== Stored data entries ==
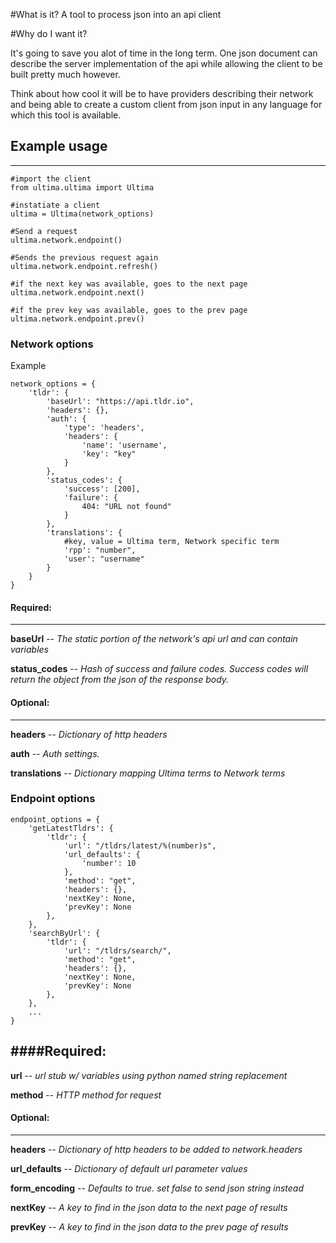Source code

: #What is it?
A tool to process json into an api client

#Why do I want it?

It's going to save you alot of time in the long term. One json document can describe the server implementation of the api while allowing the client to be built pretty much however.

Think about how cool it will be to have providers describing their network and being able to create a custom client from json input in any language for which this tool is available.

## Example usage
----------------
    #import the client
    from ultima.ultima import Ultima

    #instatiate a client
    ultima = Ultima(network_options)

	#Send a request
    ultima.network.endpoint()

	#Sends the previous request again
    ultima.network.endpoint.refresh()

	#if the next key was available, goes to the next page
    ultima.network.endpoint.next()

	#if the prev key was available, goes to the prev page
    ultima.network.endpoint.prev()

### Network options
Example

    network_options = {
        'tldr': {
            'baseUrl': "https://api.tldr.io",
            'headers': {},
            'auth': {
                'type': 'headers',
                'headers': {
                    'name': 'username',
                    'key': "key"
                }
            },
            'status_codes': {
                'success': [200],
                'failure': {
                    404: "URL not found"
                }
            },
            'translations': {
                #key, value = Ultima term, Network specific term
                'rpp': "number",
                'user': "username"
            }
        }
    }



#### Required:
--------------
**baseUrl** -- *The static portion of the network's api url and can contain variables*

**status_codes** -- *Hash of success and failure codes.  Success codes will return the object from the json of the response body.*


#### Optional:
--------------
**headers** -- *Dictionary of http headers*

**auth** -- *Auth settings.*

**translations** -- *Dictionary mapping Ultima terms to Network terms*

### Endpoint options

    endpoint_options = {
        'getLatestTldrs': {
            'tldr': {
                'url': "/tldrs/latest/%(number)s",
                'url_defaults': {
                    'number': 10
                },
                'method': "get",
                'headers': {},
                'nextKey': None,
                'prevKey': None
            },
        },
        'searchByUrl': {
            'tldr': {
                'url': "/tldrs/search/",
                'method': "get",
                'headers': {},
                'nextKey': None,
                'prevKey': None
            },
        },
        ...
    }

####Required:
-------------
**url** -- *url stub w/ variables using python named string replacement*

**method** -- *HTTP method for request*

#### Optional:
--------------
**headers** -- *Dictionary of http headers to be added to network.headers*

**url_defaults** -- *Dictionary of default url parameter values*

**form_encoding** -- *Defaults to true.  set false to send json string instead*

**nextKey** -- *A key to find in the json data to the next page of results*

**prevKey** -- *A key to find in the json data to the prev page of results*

...

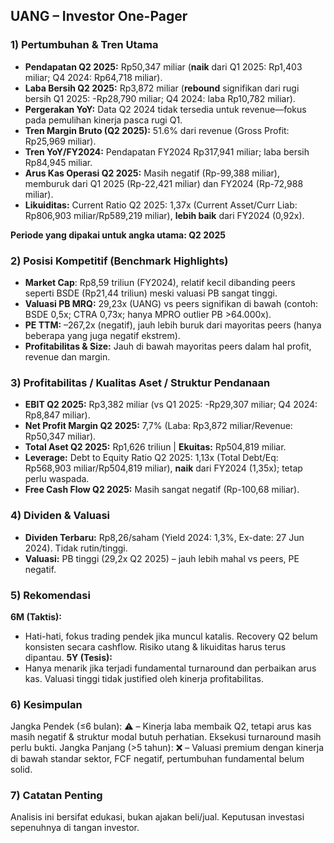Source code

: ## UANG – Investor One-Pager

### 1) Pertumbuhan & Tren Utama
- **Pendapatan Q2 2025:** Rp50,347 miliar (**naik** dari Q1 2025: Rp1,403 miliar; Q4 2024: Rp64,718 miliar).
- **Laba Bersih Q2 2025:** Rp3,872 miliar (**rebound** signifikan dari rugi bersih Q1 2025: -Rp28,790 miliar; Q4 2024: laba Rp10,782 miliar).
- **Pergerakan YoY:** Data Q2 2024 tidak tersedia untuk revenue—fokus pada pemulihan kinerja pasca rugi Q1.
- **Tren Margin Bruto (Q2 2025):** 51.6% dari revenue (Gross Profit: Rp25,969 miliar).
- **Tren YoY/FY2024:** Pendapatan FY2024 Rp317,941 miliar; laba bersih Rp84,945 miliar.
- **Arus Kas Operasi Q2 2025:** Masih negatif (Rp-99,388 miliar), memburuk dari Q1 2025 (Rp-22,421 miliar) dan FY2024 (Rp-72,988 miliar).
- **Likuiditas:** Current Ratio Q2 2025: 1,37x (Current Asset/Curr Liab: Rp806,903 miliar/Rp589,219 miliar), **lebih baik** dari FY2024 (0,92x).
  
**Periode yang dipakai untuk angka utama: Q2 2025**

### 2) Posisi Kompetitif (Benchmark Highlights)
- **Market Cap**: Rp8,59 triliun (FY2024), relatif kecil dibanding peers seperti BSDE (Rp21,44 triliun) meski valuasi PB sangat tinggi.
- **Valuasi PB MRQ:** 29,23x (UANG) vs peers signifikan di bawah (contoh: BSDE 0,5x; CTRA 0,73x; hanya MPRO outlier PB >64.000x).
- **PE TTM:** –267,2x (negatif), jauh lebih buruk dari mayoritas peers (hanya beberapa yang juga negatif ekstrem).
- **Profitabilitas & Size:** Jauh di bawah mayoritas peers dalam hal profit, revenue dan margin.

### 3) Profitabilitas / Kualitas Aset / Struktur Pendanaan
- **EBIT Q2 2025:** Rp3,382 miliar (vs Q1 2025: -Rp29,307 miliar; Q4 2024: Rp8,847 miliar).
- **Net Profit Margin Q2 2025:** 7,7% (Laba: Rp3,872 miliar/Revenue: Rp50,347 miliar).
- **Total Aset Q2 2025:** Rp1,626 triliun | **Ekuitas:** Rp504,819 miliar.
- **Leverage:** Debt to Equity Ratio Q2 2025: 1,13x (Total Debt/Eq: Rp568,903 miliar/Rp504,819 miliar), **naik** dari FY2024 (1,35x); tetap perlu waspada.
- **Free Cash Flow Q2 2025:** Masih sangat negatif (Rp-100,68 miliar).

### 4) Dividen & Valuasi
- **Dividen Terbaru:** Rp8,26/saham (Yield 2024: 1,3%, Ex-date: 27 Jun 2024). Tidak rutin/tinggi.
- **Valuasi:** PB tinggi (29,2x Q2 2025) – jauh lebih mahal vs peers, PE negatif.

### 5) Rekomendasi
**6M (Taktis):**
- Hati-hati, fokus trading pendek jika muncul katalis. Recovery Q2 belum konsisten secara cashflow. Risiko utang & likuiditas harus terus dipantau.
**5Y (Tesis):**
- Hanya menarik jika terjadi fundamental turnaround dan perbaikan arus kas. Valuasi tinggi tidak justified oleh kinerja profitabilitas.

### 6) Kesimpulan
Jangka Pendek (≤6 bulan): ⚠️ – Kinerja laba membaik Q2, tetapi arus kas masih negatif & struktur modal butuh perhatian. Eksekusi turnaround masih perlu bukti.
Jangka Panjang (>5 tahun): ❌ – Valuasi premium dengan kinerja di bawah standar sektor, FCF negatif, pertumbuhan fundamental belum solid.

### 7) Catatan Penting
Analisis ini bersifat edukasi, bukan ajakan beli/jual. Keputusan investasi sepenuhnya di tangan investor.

== Directions ==
Make a list of all lines in the data that contain "available".

== Result for this task ==
Think about how cool it will be to have providers describing their network and being able to create a custom client from json input in any language for which this tool is available.
	#if the next key was available, goes to the next page
	#if the prev key was available, goes to the prev page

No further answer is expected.